[Opening GIVEN DATA section]
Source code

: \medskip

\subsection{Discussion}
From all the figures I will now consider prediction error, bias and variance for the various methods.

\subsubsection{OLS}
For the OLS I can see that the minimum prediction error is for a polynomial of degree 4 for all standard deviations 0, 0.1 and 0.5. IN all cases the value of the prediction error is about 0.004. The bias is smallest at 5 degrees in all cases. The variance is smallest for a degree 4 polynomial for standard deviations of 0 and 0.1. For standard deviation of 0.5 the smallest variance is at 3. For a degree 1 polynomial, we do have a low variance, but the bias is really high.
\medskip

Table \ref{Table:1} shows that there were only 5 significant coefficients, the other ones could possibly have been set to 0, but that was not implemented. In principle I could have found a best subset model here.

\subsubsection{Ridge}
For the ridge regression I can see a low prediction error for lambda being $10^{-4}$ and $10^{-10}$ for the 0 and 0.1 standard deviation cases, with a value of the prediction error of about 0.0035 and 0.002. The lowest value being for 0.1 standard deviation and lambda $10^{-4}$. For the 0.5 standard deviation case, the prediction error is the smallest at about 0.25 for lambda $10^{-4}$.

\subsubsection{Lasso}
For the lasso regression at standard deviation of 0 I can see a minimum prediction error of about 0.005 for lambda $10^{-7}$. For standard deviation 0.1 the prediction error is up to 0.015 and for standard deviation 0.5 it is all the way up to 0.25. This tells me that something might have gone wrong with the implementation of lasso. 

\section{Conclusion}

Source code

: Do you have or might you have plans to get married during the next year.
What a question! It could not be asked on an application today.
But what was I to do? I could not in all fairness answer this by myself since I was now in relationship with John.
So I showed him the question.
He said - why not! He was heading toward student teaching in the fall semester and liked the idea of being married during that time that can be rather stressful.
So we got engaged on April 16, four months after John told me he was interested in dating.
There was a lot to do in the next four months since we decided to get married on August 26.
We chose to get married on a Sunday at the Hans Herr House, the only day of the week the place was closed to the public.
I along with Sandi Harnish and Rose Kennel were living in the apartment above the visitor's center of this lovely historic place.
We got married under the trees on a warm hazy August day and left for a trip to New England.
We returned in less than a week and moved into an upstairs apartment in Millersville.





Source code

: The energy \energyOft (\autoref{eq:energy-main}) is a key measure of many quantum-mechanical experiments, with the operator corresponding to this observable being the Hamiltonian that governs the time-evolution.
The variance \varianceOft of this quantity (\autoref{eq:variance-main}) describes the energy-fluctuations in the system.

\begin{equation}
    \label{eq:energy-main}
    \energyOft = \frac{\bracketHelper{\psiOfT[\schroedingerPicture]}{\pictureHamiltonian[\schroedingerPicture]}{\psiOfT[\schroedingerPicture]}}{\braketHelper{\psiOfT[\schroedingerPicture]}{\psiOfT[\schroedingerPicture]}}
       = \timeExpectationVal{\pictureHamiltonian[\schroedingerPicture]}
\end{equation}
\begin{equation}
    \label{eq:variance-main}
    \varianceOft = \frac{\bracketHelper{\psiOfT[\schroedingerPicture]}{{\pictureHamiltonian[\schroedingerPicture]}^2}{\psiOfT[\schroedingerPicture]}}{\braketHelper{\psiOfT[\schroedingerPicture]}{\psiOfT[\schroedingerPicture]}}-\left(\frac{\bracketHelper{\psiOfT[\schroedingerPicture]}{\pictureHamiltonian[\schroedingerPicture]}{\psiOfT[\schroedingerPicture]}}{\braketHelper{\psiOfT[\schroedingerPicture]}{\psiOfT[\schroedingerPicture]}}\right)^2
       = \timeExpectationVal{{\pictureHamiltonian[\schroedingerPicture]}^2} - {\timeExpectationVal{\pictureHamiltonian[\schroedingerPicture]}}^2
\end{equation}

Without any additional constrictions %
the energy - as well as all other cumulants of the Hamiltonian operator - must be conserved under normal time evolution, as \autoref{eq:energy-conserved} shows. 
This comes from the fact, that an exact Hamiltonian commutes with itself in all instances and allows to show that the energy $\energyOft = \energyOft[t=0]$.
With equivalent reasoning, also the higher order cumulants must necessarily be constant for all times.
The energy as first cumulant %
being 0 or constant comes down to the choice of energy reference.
[Closing GIVEN DATA section]
▶ EXERCISE GOAL
Write the entries again, exactly as they stand.

▶ ANSWER SECTION
Source code

: \medskip

\subsection{Discussion}
From all the figures I will now consider prediction error, bias and variance for the various methods.

\subsubsection{OLS}
For the OLS I can see that the minimum prediction error is for a polynomial of degree 4 for all standard deviations 0, 0.1 and 0.5. IN all cases the value of the prediction error is about 0.004. The bias is smallest at 5 degrees in all cases. The variance is smallest for a degree 4 polynomial for standard deviations of 0 and 0.1. For standard deviation of 0.5 the smallest variance is at 3. For a degree 1 polynomial, we do have a low variance, but the bias is really high.
\medskip

Table \ref{Table:1} shows that there were only 5 significant coefficients, the other ones could possibly have been set to 0, but that was not implemented. In principle I could have found a best subset model here.

\subsubsection{Ridge}
For the ridge regression I can see a low prediction error for lambda being $10^{-4}$ and $10^{-10}$ for the 0 and 0.1 standard deviation cases, with a value of the prediction error of about 0.0035 and 0.002. The lowest value being for 0.1 standard deviation and lambda $10^{-4}$. For the 0.5 standard deviation case, the prediction error is the smallest at about 0.25 for lambda $10^{-4}$.

\subsubsection{Lasso}
For the lasso regression at standard deviation of 0 I can see a minimum prediction error of about 0.005 for lambda $10^{-7}$. For standard deviation 0.1 the prediction error is up to 0.015 and for standard deviation 0.5 it is all the way up to 0.25. This tells me that something might have gone wrong with the implementation of lasso. 

\section{Conclusion}

Source code

: Do you have or might you have plans to get married during the next year.
What a question! It could not be asked on an application today.
But what was I to do? I could not in all fairness answer this by myself since I was now in relationship with John.
So I showed him the question.
He said - why not! He was heading toward student teaching in the fall semester and liked the idea of being married during that time that can be rather stressful.
So we got engaged on April 16, four months after John told me he was interested in dating.
There was a lot to do in the next four months since we decided to get married on August 26.
We chose to get married on a Sunday at the Hans Herr House, the only day of the week the place was closed to the public.
I along with Sandi Harnish and Rose Kennel were living in the apartment above the visitor's center of this lovely historic place.
We got married under the trees on a warm hazy August day and left for a trip to New England.
We returned in less than a week and moved into an upstairs apartment in Millersville.





Source code

: The energy \energyOft (\autoref{eq:energy-main}) is a key measure of many quantum-mechanical experiments, with the operator corresponding to this observable being the Hamiltonian that governs the time-evolution.
The variance \varianceOft of this quantity (\autoref{eq:variance-main}) describes the energy-fluctuations in the system.

\begin{equation}
    \label{eq:energy-main}
    \energyOft = \frac{\bracketHelper{\psiOfT[\schroedingerPicture]}{\pictureHamiltonian[\schroedingerPicture]}{\psiOfT[\schroedingerPicture]}}{\braketHelper{\psiOfT[\schroedingerPicture]}{\psiOfT[\schroedingerPicture]}}
       = \timeExpectationVal{\pictureHamiltonian[\schroedingerPicture]}
\end{equation}
\begin{equation}
    \label{eq:variance-main}
    \varianceOft = \frac{\bracketHelper{\psiOfT[\schroedingerPicture]}{{\pictureHamiltonian[\schroedingerPicture]}^2}{\psiOfT[\schroedingerPicture]}}{\braketHelper{\psiOfT[\schroedingerPicture]}{\psiOfT[\schroedingerPicture]}}-\left(\frac{\bracketHelper{\psiOfT[\schroedingerPicture]}{\pictureHamiltonian[\schroedingerPicture]}{\psiOfT[\schroedingerPicture]}}{\braketHelper{\psiOfT[\schroedingerPicture]}{\psiOfT[\schroedingerPicture]}}\right)^2
       = \timeExpectationVal{{\pictureHamiltonian[\schroedingerPicture]}^2} - {\timeExpectationVal{\pictureHamiltonian[\schroedingerPicture]}}^2
\end{equation}

Without any additional constrictions %
the energy - as well as all other cumulants of the Hamiltonian operator - must be conserved under normal time evolution, as \autoref{eq:energy-conserved} shows. 
This comes from the fact, that an exact Hamiltonian commutes with itself in all instances and allows to show that the energy $\energyOft = \energyOft[t=0]$.
With equivalent reasoning, also the higher order cumulants must necessarily be constant for all times.
The energy as first cumulant %
being 0 or constant comes down to the choice of energy reference.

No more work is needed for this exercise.